Darum gehts
- Zwei junge Männer sterben bei Unfall auf der Flüelastrasse bei Davos
- Unfall bei Firmenjubiläum: Trike kollidiert mit Motorrad, Ursache unklar
- Kantonspolizei sucht Zeugen, Beerdigung am 10. September in Davos Monstein
Davos und die Umgebung trauern um zwei junge Männer und zittern um das Leben einer jungen Frau. Sie verunfallten am 29. August auf der Flüelastrasse auf der Höhe von Bedra. Jetzt, eine Woche später, ist klar geworden, wie unglaublich tragisch die ganze Geschichte ist.
Das Davoser Familienunternehmen Heldstab veröffentlichte auf seiner Homepage und in den sozialen Medien die traurigen Hintergründe. Was als Freudenfest zum 50-Jahr-Firmenjubiläum begann, endete für das Unternehmen in einer menschlichen Katastrophe.

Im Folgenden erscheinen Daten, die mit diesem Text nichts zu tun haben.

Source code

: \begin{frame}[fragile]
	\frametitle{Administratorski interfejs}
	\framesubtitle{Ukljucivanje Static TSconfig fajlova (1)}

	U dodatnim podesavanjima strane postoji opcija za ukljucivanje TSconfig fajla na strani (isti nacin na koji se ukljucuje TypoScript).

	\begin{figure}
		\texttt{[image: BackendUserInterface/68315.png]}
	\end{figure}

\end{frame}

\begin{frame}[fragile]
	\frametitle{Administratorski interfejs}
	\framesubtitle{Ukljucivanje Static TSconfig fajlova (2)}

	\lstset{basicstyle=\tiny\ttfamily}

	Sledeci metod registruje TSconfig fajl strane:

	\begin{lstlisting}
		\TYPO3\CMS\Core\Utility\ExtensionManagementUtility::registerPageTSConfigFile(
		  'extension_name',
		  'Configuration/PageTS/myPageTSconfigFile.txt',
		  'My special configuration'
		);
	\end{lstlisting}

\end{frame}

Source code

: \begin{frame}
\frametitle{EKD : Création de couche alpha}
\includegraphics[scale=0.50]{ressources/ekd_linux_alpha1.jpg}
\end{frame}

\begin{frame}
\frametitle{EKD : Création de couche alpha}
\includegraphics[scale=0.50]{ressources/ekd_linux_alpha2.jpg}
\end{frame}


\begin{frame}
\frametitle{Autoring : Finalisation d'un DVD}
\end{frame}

«Wir haben unseren Sohn verloren»
Das Landtechnik- und Motorgeräte-Unternehmen teilte mit: «Wir haben Andri, unseren Lehrling und geschätzten Teil unseres Teams, sowie Ryan, unseren Sohn und Teil unserer Heldstab-Familie, bei einem tragischen Verkehrsunfall im Zusammenhang mit unserem 50-Jahre-Jubiläum verloren.»
Bisher war aus der Polizeimitteilung nur bekannt, dass ein Dreirad-Motorfahrzeug mit zwei 18-jährigen Männern von Davos in Richtung Flüelapass unterwegs war. Auf der Höhe von Bedra geriet das Fahrzeug auf die Gegenfahrbahn und kollidierte mit einer entgegenkommenden 55-jährigen Motorradfahrerin.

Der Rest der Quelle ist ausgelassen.